• [REQUIREMENT]: Pull each line holding "Rightarrow" out of the entries below.
(THE DATA)
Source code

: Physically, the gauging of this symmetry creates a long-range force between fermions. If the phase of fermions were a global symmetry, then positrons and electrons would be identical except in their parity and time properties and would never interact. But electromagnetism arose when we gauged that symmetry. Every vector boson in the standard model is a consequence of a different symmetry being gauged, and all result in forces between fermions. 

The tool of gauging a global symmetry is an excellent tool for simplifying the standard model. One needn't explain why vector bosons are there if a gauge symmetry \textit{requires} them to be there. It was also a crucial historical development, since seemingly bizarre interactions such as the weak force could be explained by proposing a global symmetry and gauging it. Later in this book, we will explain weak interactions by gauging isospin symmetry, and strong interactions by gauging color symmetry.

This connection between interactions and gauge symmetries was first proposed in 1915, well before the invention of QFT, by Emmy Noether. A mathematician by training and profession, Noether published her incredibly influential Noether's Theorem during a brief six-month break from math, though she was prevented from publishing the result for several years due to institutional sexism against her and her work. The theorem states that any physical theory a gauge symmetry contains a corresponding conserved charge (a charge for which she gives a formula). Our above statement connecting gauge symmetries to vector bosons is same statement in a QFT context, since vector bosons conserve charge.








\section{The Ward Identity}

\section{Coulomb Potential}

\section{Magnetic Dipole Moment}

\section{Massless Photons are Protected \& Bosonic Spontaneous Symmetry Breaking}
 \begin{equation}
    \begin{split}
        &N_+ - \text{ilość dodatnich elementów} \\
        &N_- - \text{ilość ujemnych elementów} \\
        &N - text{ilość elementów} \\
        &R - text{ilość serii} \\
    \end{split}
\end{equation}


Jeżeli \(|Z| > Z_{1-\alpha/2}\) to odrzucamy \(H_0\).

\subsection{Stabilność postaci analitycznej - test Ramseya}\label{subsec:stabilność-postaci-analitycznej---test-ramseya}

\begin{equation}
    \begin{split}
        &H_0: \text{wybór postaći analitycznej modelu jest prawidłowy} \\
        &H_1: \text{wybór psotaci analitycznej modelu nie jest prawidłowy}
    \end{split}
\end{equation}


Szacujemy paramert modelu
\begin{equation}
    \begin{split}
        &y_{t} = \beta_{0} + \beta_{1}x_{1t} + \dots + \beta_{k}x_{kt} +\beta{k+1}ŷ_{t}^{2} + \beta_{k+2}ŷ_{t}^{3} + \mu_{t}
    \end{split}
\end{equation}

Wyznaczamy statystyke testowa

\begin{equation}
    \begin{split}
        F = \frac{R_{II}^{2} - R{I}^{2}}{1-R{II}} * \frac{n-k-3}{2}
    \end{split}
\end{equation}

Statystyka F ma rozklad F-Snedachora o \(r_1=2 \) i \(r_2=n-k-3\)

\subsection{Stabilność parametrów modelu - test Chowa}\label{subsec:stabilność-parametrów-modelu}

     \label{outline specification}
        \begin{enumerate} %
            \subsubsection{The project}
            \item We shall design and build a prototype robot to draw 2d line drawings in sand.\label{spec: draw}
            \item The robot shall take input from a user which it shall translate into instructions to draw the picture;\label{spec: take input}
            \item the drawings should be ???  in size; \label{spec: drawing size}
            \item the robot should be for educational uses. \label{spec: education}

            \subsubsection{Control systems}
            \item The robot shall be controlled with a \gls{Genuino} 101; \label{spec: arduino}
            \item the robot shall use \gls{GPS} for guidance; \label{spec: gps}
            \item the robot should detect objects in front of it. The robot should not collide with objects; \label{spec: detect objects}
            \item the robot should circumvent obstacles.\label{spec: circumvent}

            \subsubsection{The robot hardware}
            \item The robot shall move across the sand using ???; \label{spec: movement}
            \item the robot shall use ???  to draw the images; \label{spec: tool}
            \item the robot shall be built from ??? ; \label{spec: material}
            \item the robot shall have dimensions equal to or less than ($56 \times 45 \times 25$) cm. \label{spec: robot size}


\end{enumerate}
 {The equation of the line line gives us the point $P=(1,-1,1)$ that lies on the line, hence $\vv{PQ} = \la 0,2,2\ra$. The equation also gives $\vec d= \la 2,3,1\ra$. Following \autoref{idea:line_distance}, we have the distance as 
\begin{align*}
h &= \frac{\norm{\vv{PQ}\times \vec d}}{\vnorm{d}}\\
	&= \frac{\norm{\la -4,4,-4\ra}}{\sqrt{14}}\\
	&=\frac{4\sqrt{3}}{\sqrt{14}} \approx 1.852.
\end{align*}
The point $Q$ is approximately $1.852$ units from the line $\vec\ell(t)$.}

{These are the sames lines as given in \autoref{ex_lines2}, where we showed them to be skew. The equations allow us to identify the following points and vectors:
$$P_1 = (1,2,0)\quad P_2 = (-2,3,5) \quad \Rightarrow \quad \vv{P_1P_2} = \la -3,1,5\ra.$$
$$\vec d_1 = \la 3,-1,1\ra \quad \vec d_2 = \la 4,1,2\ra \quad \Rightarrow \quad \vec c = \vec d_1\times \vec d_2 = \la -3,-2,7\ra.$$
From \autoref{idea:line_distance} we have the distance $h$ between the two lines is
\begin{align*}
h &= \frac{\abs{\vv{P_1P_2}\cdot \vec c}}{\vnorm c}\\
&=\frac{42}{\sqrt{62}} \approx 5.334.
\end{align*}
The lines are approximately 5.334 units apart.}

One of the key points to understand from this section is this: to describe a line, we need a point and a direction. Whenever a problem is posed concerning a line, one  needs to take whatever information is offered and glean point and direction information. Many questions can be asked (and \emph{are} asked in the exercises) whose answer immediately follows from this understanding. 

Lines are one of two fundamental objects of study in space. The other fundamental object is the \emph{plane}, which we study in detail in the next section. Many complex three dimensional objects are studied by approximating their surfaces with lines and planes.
(End THE DATA)
• [EXERCISE OUTPUT]:
$$P_1 = (1,2,0)\quad P_2 = (-2,3,5) \quad \Rightarrow \quad \vv{P_1P_2} = \la -3,1,5\ra.$$
$$\vec d_1 = \la 3,-1,1\ra \quad \vec d_2 = \la 4,1,2\ra \quad \Rightarrow \quad \vec c = \vec d_1\times \vec d_2 = \la -3,-2,7\ra.$$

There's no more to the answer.